Previous studies have indicated that peripherally administered oxytocin reduces food intake and body mass [9, 13, 15, 21, 27]; however, there is still insufficient information about the mechanisms responsible for the central and peripheral effects of oxytocin. Oxytocin is one of the few hormones that acts via a positive feedback loop to stimulate its own release [47]. In addition, the fact that the intraperitoneal injection of oxytocin enhanced oxytocin release in the PVN [48] indicates that central oxytocin activity is stimulated by circulating oxytocin. In spite of the fact that some studies have shown that the peripheral injection of oxytocin activated hypothalamic oxytocin neurons and the intraperitoneal injection of oxytocin increased c-Fos immunoreactivity in oxytocin-synthesizing neurons [13, 48, 49], the hypothalamic oxytocin mRNA expression level was not affected by the administration of oxytocin in the current study. Intriguingly, the hypothalamic mRNA level of NPY, which is a potent orexigenic factor [50], was increased by the administration of oxytocin in the present study. In fact, arcuate nucleus NPY neuronal synthesis reduces with age, and the level of the NPY receptor in the brain was decreased in aged rats [51, 52]. NPY might regulate age-related changes in energy metabolism and contribute to age-related alterations in food intake. In the present study, the hypothalamic mRNA level of NPY was increased. It is possible that the reduction in food intake induced by chronic oxytocin administration increases hypothalamic NPY activity in order to prevent excessive reductions in body weight and food intake. In our previous study, the short-term (for 6 days) administration of oxytocin did not alter the expression level of NPY [27], indicating that counter-regulation of NPY expression might be induced by longer-term oxytocin administration. However, these findings do not definitively demonstrate whether NPY expression is stimulated by oxytocin. Therefore, further studies are needed to examine this issue.

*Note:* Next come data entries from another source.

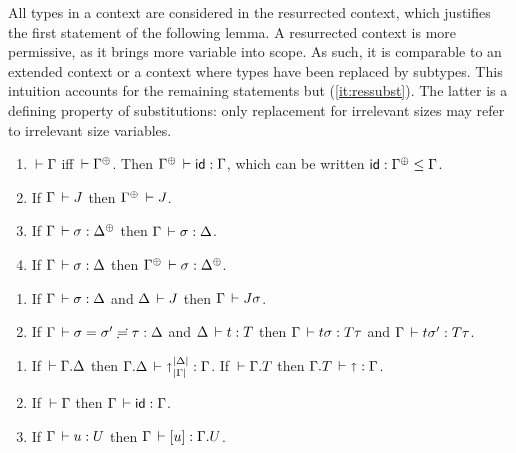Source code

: \documentclass[acmsmall,screen]{acmart}\settopmatter{}
\begin{document}
All types in a context are considered in the resurrected context,
which justifies the first statement of the following lemma.
A resurrected context is more permissive, as it brings more variable
into scope.  As such, it is comparable to an extended context or a
context where types have been replaced by subtypes.  This intuition
accounts for the remaining statements but (\ref{it:ressubst}).  The
latter is a defining property of substitutions: only replacement for
irrelevant sizes may refer to irrelevant size variables.
\begin{lemma}[Resurrection]
\label{lem:res} \bla
\begin{enumerate}
\item \label{it:reswf} $\,\vdash \Gamma$ iff $\der \resurrect\Gamma$.
  Then $\resurrect \Gamma \der \sid : \Gamma$, which can be written
  $\sid : \resurrect\Gamma \leq \Gamma$.
\item If\/ $\Gamma \,\vdash J$ then $\resurrect \Gamma \der J$.
\item If\/ $\Gamma \der \sigma : \resurrect \Delta$ %
  then $\Gamma \,\vdash \sigma : \Delta$.
\item \label{it:ressubst} If\/ $\Gamma \,\vdash \sigma : \Delta$ %
  then $\resurrect\Gamma \der \sigma : \resurrect\Delta$.
\end{enumerate}
\end{lemma}

\begin{lemma}[Substitution]
\label{lem:sub}\bla
\begin{enumerate}
\item
  If\/ $\Gamma \,\vdash \sigma : \Delta$ and $\Delta \,\vdash J$ then $\Gamma \,\vdash J\sigma$.
\item
  If\/ $\Gamma \,\vdash \sigma = \sigma' \risingdotseq \tau : \Delta$ and $\Delta \,\vdash t : T$ then
  $\Gamma \,\vdash t\sigma : T\tau$ and $\Gamma \,\vdash t\sigma' : T\tau$.
\end{enumerate}
\end{lemma}

\begin{lemma}
\label{lem:specsub}\bla
\begin{enumerate}
\item If\/ $\,\vdash \Gamma. \Delta$ then $\Gamma. \Delta \,\vdash \mathord{\shortuparrow}_{|\Gamma|}^{|\Delta|} : \Gamma$.
      If\/ $\,\vdash \Gamma. T$ then $\Gamma. T \,\vdash \mathord{\shortuparrow} : \Gamma$.
\item If\/ $\,\vdash \Gamma$ then $\Gamma \,\vdash \mathsf{id} : \Gamma$.
\item If\/ $\Gamma \,\vdash u : U$ then $\Gamma \,\vdash [u] : \Gamma. U$.
\end{enumerate}
\end{lemma}
\end{document}
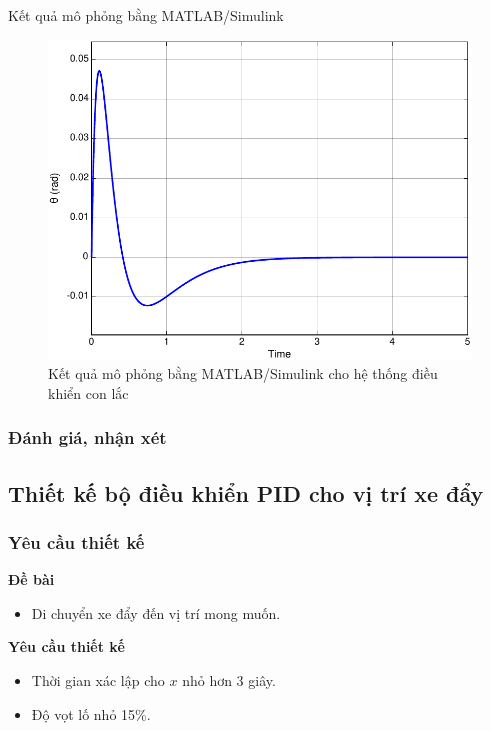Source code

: \documentclass[12pt,a4paper]{article}
\begin{document}
Kết quả mô phỏng bằng MATLAB/Simulink
\begin{figure}[ht]
    \centering
    \includegraphics[width=\linewidth]{MATLAB_5.pdf}
    \caption{Kết quả mô phỏng bằng MATLAB/Simulink cho hệ thống điều khiển con lắc}
\end{figure}

\subsubsection{Đánh giá, nhận xét}


\subsection{Thiết kế bộ điều khiển PID cho vị trí xe đẩy}
\subsubsection{Yêu cầu thiết kế}
\begin{minipage}[t]{0.3\linewidth}
    \textbf{Đề bài}
\end{minipage}\begin{minipage}[t]{0.6\linewidth}
    \begin{itemize}
        \item  Di chuyển xe đẩy đến vị trí mong muốn.
    \end{itemize}
\end{minipage}

\vspace{\baselineskip}

\begin{minipage}[t]{0.3\linewidth}
    \textbf{Yêu cầu thiết kế}
\end{minipage}\begin{minipage}[t]{0.6\linewidth}
    \begin{itemize}[noitemsep,topsep=0pt]
        \item Thời gian xác lập cho $x$ nhỏ hơn 3 giây.
        \item Độ vọt lố nhỏ 15\%.
    \end{itemize}
\end{minipage}
\end{document}
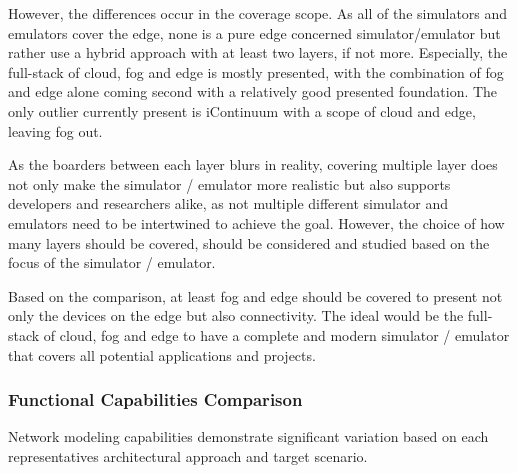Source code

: However, the differences occur in the coverage scope.
As all of the simulators and emulators cover the edge, none is a pure edge concerned simulator/emulator but rather use a hybrid approach with at least two layers, if not more.
Especially, the full-stack of cloud, fog and edge is mostly presented, with the combination of fog and edge alone coming second with a relatively good presented foundation.
The only outlier currently present is iContinuum with a scope of cloud and edge, leaving fog out.

As the boarders between each layer blurs in reality, covering multiple layer does not only make the simulator / emulator more realistic but also supports developers and researchers alike, as not multiple different simulator and emulators need to be intertwined to achieve the goal.
However, the choice of how many layers should be covered, should be considered and studied based on the focus of the simulator / emulator.

Based on the comparison, at least fog and edge should be covered to present not only the devices on the edge but also connectivity. 
The ideal would be the full-stack of cloud, fog and edge to have a complete and modern simulator / emulator that covers all potential applications and projects.

\subsubsection{Functional Capabilities Comparison}
Network modeling capabilities demonstrate significant variation based on each representatives architectural approach and target scenario.

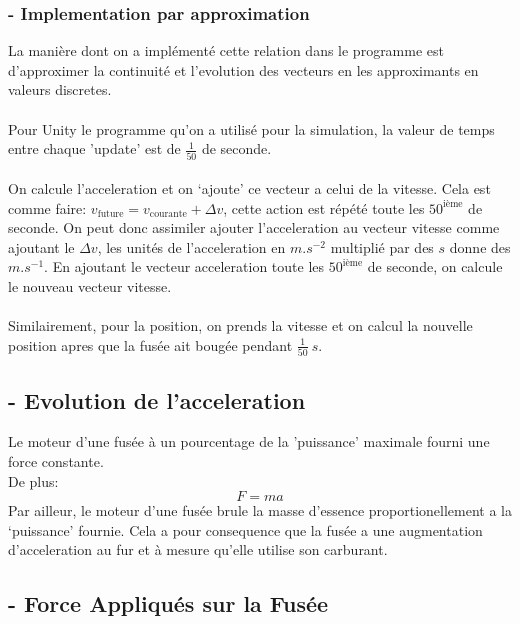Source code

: \documentclass[a4paper, 12pt]{scrartcl}
\begin{document}
\subsubsection{- Implementation par approximation}
La manière dont on a implémenté cette relation dans le programme est d'approximer la 
continuité et l'evolution des vecteurs en les approximants en valeurs discretes. 
\\ \\ \indent
Pour Unity le programme qu'on a utilisé pour la simulation, la valeur de temps entre chaque 'update' est de $\frac{1}{50}$ de seconde. 
\\ \\ \indent
On calcule l'acceleration et on `ajoute' ce vecteur a celui de la vitesse. Cela est comme faire: $v_{\text{future}} = v_{\text{courante}} + \Delta v$, cette action est répété
toute les $50^{\text{ième}}$ de seconde. On peut donc assimiler ajouter l'acceleration au vecteur vitesse comme ajoutant le $\Delta v$, 
les unités de l'acceleration en $\si{m.s^{-2}}$ multiplié par des $\si{s}$ donne des $\si{m.s^{-1}}$. En ajoutant le vecteur acceleration toute les $50^{\text{ième}}$ de seconde, 
on calcule le nouveau vecteur vitesse. 
\\ \\ \indent 
Similairement, pour la position, on prends la vitesse et on calcul la nouvelle position apres que la fusée
ait bougée pendant $\frac{1}{50}\ \si{s}$.

\subsection{- Evolution de l'acceleration}
Le moteur d'une fusée à un pourcentage de la 'puissance' maximale fourni une force
constante. 
\\
De plus:
\[F = ma \]
\indent
Par ailleur, le moteur d'une fusée brule la masse d'essence proportionellement a la `puissance' fournie.
Cela a pour consequence que la fusée a une augmentation d'acceleration au fur et 
à mesure qu'elle utilise son carburant. 

\subsection{- Force Appliqués sur la Fusée}
\end{document}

This is the first study to evaluate the effects of oxytocin administration on metabolic functions in naturally peri- or postmenopausal rats. The main limitation of previous studies into the effects of oxytocin was that only ovariectomized rats; i.e., rats in a non-physiological condition, were used [27]. The present study indicates that oxytocin might have beneficial effects, even in physiologically estrogen-deficient rats. For example, it showed that oxytocin reduces food intake and might reduce body weight; visceral adipocyte size; and TG, LDL-C, and HDL-C levels. However, the safety of oxytocin treatment should be clarified before it is used clinically because oxytocin was only administered for 12 days in this study.

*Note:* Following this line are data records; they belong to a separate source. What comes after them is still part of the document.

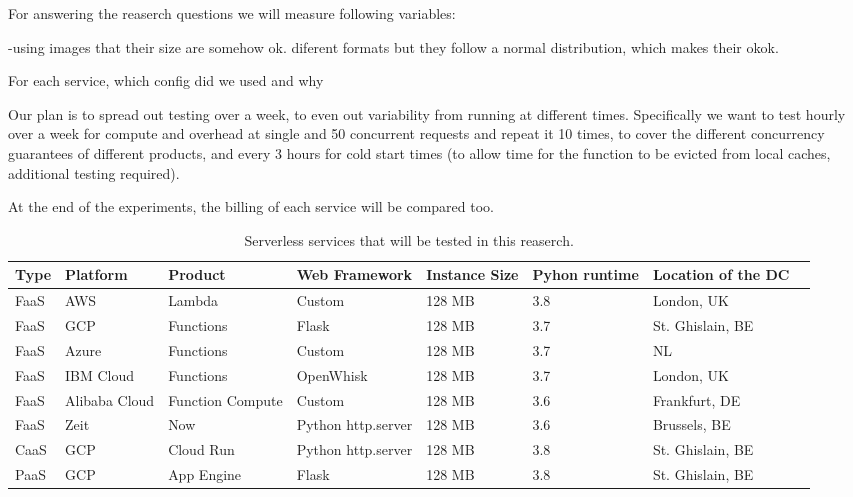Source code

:\documentclass[11pt]{article}
\begin{document}
For answering the reaserch questions we will measure following variables:








-using images that their size are somehow ok. diferent formats but they follow a normal distribution, which makes their okok.







For each service, which config did we used and why


Our plan is to spread out testing over a week, to even out variability from running at different times. Specifically we want to test hourly over a week for compute and overhead at single and 50 concurrent requests and repeat it 10 times, to cover the different concurrency guarantees of different products, and every 3 hours for cold start times (to allow time for the function to be evicted from local caches, additional testing required).

At the end of the experiments, the billing of each service will be compared too.







\begin{table}
\centering
 \begin{tabularx}{1\textwidth}{X X X X X X X X}
 \textbf{Type} & \textbf{Platform} & \textbf{Product} & \textbf{Web Framework} & \textbf{Instance Size} & \textbf{Pyhon runtime} & \textbf{Location of the DC} \\
 \hline
 \hline
 FaaS & AWS & Lambda & Custom & 128 MB & 3.8 & London, UK \\
 \hline
 FaaS & GCP & Functions & Flask & 128 MB & 3.7 & St. Ghislain, BE \\
 \hline
 FaaS & Azure & Functions & Custom & 128 MB & 3.7 & NL \\
 \hline
 FaaS & IBM Cloud & Functions & OpenWhisk & 128 MB & 3.7 & London, UK\\
 \hline
 FaaS & Alibaba Cloud & Function Compute & Custom & 128 MB & 3.6 & Frankfurt, DE\\
 \hline
 FaaS & Zeit & Now & Python http.server  & 128 MB & 3.6 & Brussels, BE\\
 \hline
 CaaS & GCP & Cloud Run & Python http.server & 128 MB & 3.8 & St. Ghislain, BE\\
 \hline
 PaaS & GCP & App Engine & Flask & 128 MB & 3.8 & St. Ghislain, BE\\

\end{tabularx}
\caption{Serverless services that will be tested in this reaserch.}
\label{Tab:services}

\end{table}
\end{document}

In conclusion, the administration of oxytocin for 12 days reduced food intake, body weight, and adipocyte size in peri- and postmenopausal rats. Blood tests and physiological examinations indicated that the administration of oxytocin did not cause any changes in renal or liver functions or have any effects on locomotor activity. This is the first study to examine the effects of oxytocin on metabolic and feeding functions in naturally peri- or postmenopausal rats. Our study indicates that oxytocin might be effective at preventing the metabolic disorders induced by the menopause or aging.
The authors have no conflicts of interest to disclose.